[Records from a collection]
************
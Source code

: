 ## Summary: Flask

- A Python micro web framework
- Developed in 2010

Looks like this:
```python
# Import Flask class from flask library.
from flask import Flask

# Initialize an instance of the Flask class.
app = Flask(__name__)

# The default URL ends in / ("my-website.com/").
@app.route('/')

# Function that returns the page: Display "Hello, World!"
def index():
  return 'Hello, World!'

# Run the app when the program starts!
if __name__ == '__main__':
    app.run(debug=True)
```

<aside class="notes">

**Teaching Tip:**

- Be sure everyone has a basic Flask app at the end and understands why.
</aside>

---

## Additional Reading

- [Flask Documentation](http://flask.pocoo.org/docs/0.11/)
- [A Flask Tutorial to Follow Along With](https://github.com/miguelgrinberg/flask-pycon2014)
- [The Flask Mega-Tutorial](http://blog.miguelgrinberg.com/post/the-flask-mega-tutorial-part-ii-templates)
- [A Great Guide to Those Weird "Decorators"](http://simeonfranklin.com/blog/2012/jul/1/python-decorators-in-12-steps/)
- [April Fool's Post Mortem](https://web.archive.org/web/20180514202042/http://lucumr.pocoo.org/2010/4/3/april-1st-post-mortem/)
************
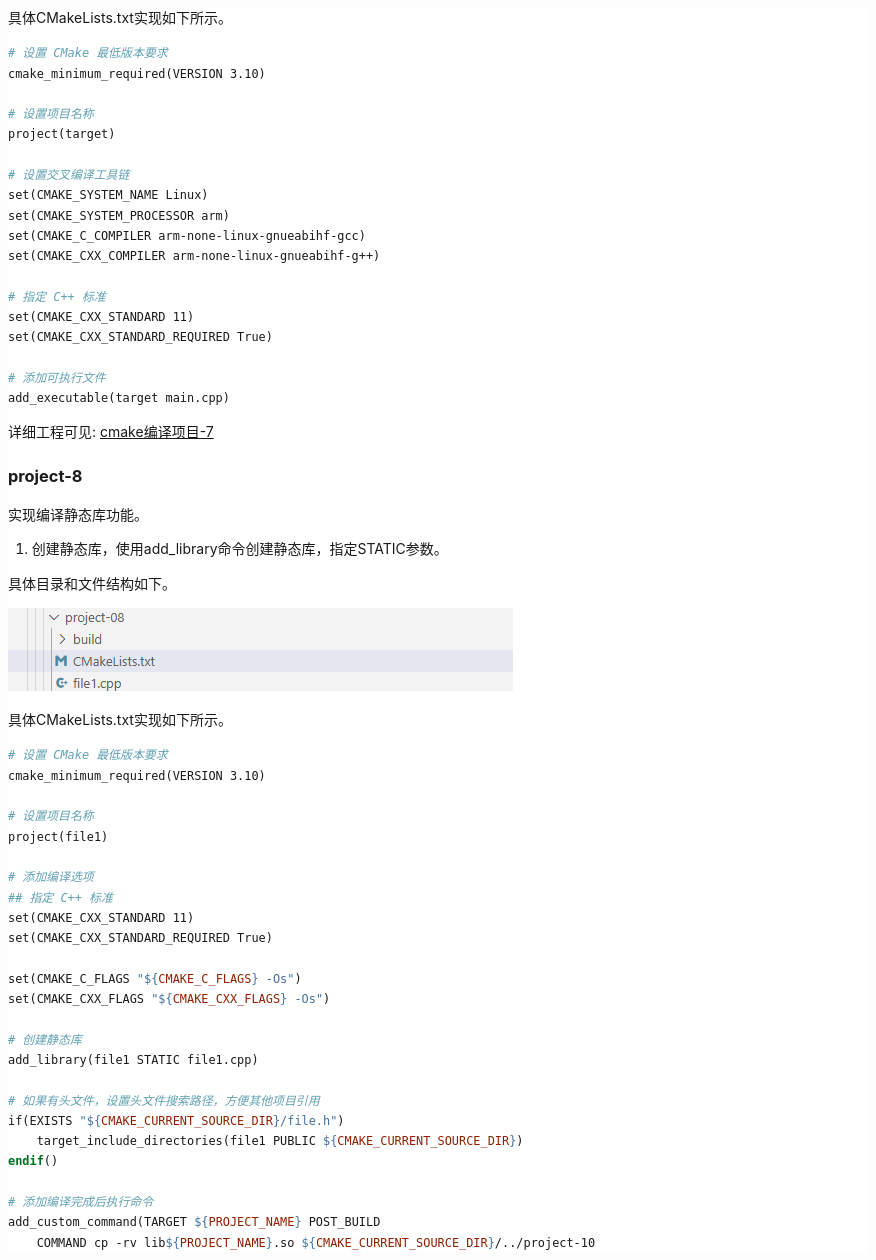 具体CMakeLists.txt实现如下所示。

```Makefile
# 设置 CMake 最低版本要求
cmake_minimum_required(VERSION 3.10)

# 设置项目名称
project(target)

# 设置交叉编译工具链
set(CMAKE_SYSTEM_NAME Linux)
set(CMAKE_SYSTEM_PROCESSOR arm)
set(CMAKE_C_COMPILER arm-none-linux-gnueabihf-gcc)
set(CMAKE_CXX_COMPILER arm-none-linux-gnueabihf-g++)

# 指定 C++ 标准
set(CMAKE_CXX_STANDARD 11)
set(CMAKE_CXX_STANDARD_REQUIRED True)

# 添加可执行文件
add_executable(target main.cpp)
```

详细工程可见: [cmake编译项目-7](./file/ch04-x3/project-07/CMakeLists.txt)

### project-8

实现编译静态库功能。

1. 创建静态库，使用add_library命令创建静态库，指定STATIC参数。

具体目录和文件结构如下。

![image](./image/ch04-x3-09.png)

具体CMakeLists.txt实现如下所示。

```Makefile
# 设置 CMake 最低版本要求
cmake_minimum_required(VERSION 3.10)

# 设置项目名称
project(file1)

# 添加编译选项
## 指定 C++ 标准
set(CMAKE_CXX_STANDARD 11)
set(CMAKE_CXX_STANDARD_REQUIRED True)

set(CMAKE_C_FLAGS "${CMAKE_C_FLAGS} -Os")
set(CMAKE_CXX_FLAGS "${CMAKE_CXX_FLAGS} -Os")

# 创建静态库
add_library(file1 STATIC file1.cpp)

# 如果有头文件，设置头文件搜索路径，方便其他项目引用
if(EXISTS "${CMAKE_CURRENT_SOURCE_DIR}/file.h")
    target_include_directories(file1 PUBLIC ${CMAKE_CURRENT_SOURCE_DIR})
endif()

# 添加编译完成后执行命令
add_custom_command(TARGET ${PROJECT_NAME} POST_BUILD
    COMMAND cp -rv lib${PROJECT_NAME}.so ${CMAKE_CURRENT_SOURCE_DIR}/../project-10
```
************
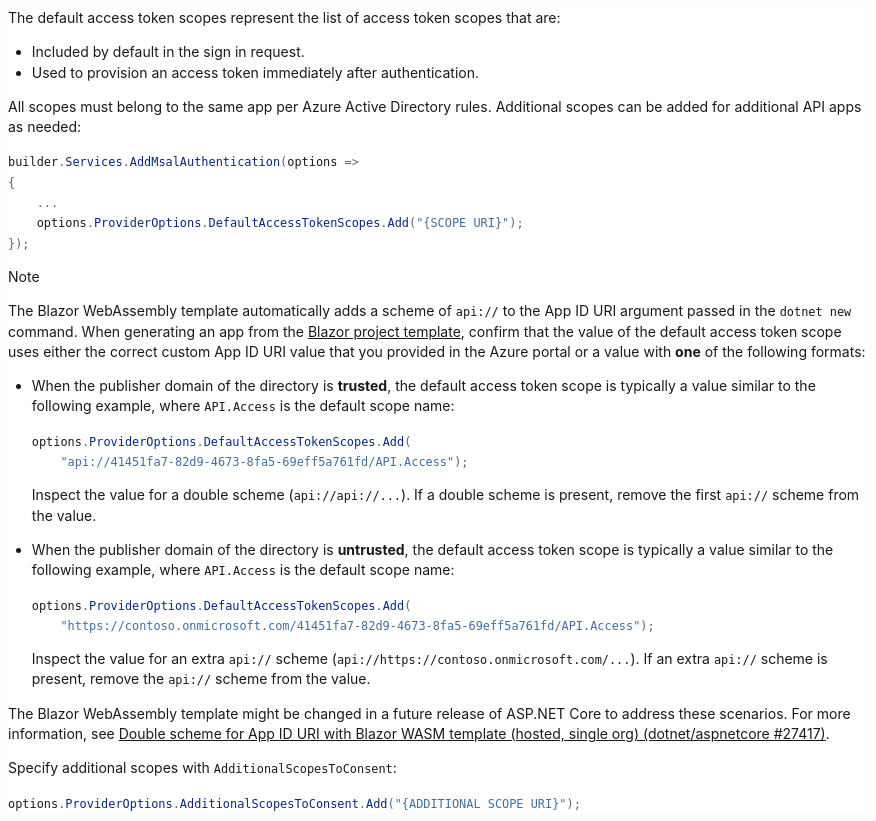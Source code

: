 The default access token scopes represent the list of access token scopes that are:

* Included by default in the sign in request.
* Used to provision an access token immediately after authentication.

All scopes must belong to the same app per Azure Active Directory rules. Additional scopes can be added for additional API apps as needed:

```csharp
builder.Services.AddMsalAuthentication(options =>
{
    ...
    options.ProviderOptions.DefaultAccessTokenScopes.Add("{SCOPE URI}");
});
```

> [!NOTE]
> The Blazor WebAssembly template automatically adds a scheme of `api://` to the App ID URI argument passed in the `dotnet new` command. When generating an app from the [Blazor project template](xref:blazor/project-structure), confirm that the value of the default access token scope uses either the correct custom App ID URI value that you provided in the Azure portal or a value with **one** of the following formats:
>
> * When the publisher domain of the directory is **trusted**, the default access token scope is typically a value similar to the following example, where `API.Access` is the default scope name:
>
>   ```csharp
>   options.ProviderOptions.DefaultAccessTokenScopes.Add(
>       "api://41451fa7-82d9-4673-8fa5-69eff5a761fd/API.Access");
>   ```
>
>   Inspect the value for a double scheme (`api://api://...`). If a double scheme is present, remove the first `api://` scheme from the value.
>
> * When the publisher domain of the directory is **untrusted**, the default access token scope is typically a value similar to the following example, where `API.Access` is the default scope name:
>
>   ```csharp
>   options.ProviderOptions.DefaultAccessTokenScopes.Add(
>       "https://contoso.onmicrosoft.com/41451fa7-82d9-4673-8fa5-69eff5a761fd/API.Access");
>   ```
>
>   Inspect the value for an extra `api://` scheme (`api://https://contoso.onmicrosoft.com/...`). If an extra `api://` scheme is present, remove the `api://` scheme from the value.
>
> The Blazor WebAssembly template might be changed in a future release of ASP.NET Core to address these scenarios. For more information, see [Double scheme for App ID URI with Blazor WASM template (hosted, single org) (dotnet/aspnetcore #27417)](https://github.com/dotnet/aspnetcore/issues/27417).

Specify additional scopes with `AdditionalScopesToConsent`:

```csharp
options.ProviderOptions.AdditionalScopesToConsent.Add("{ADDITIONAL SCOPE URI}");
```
************
Exercise requirements
Once you have found every line above holding the word "AdditionalScopesToConsent", copy those lines.

Result of the task
Specify additional scopes with `AdditionalScopesToConsent`:
options.ProviderOptions.AdditionalScopesToConsent.Add("{ADDITIONAL SCOPE URI}");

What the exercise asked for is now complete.